» WHAT YOU WILL DO: In the data below, find each line carrying the string "McNelly" and copy it out.

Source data

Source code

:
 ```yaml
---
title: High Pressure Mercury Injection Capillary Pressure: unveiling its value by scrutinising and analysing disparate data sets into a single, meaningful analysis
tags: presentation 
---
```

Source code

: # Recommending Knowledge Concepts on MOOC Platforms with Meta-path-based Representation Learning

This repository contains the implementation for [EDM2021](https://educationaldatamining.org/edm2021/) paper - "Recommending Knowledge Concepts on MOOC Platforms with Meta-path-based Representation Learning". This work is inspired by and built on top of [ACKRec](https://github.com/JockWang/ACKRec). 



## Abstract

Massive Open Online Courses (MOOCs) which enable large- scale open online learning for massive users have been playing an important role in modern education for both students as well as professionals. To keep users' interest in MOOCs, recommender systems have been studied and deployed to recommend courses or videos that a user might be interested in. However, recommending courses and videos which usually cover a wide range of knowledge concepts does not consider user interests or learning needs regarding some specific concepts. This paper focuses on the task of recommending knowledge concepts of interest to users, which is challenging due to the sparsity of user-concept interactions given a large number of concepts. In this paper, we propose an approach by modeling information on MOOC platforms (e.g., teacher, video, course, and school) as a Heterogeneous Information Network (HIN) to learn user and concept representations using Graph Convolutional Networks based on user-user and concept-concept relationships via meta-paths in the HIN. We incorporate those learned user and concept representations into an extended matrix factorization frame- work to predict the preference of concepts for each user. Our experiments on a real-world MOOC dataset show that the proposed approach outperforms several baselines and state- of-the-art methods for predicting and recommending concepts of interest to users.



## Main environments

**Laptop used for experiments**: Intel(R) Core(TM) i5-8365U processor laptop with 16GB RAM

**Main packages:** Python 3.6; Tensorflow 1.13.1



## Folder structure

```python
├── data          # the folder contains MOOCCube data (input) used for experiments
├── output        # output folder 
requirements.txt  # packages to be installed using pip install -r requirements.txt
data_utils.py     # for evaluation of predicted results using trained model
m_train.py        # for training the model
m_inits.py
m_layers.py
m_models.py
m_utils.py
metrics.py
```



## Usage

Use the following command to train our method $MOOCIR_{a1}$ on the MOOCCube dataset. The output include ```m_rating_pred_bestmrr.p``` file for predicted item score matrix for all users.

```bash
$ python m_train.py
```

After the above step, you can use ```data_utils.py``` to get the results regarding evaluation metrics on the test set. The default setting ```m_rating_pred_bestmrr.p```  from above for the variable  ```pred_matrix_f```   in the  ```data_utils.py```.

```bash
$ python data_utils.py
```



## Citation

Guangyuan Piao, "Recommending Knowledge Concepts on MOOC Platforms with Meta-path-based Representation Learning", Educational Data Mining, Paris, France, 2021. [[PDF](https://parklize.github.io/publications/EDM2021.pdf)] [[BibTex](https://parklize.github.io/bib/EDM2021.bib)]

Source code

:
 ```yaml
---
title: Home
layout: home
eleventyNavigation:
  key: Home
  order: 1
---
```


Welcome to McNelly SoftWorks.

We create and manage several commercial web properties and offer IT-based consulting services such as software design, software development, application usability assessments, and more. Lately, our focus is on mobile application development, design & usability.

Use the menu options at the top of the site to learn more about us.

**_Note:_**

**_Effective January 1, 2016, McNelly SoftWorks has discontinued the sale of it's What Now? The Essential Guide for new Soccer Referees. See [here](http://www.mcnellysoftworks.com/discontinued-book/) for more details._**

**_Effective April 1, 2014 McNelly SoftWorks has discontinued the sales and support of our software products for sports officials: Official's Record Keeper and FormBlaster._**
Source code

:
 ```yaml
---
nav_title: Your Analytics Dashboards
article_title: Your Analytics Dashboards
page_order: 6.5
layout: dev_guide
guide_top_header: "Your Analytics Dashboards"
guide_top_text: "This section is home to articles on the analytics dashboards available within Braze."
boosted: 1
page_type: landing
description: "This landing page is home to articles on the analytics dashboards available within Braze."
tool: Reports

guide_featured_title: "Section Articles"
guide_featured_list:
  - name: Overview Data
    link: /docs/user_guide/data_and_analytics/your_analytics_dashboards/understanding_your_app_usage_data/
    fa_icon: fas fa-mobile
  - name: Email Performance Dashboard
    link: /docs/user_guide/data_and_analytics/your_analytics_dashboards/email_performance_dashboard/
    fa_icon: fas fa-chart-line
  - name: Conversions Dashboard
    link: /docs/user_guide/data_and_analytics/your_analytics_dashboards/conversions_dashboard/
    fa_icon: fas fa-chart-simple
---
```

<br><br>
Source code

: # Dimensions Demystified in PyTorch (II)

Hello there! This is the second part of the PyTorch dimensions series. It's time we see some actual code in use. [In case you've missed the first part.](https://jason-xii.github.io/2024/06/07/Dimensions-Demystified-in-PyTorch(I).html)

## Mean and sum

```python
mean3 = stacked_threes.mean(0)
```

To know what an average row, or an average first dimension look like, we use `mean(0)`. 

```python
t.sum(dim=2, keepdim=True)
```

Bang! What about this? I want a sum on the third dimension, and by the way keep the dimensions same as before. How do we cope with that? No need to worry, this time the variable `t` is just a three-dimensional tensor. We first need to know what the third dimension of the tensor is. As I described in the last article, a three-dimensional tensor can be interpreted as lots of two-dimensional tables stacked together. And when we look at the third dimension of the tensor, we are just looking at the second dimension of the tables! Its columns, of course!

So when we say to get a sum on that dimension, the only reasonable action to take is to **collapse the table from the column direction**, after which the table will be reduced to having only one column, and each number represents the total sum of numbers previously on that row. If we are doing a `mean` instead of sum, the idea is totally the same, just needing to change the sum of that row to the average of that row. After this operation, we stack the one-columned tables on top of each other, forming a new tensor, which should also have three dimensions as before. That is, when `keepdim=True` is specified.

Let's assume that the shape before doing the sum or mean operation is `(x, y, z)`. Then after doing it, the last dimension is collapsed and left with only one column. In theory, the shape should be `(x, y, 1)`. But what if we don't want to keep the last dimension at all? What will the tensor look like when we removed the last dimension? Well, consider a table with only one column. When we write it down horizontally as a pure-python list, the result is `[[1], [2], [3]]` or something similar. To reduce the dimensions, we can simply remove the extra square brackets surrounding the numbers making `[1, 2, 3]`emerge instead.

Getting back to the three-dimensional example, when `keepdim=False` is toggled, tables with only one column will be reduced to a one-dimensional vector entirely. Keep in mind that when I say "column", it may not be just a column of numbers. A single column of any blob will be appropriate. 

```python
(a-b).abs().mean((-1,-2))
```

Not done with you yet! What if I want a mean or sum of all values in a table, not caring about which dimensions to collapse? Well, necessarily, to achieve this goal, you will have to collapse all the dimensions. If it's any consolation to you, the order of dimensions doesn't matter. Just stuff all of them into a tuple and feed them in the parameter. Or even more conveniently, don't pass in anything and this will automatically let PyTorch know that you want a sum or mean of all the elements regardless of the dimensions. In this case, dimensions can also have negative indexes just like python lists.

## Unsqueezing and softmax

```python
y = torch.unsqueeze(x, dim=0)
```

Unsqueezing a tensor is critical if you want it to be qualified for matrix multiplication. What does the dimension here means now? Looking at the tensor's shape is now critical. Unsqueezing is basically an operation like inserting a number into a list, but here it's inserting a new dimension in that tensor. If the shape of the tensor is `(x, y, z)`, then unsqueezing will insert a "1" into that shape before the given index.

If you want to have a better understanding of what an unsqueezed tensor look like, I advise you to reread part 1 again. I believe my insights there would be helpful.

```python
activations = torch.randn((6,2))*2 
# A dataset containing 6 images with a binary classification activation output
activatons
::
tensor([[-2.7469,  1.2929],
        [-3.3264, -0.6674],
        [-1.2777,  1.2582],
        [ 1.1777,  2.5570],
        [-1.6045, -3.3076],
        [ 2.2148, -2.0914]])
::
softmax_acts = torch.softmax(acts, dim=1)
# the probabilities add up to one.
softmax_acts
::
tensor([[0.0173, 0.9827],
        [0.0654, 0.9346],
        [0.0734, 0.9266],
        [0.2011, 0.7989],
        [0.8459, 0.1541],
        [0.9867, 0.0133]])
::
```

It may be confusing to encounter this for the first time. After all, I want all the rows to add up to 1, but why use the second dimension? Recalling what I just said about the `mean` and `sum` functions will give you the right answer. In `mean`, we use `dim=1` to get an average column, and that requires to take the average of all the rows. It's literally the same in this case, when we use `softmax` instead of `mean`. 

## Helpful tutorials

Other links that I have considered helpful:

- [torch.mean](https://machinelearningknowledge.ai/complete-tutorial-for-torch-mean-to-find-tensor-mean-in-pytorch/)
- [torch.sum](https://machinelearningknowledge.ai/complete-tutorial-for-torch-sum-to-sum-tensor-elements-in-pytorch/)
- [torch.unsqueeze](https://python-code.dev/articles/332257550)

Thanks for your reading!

» SOLUTION TO THE PROBLEM:
Welcome to McNelly SoftWorks.
**_Effective January 1, 2016, McNelly SoftWorks has discontinued the sale of it's What Now? The Essential Guide for new Soccer Referees. See [here](http://www.mcnellysoftworks.com/discontinued-book/) for more details._**
**_Effective April 1, 2014 McNelly SoftWorks has discontinued the sales and support of our software products for sports officials: Official's Record Keeper and FormBlaster._**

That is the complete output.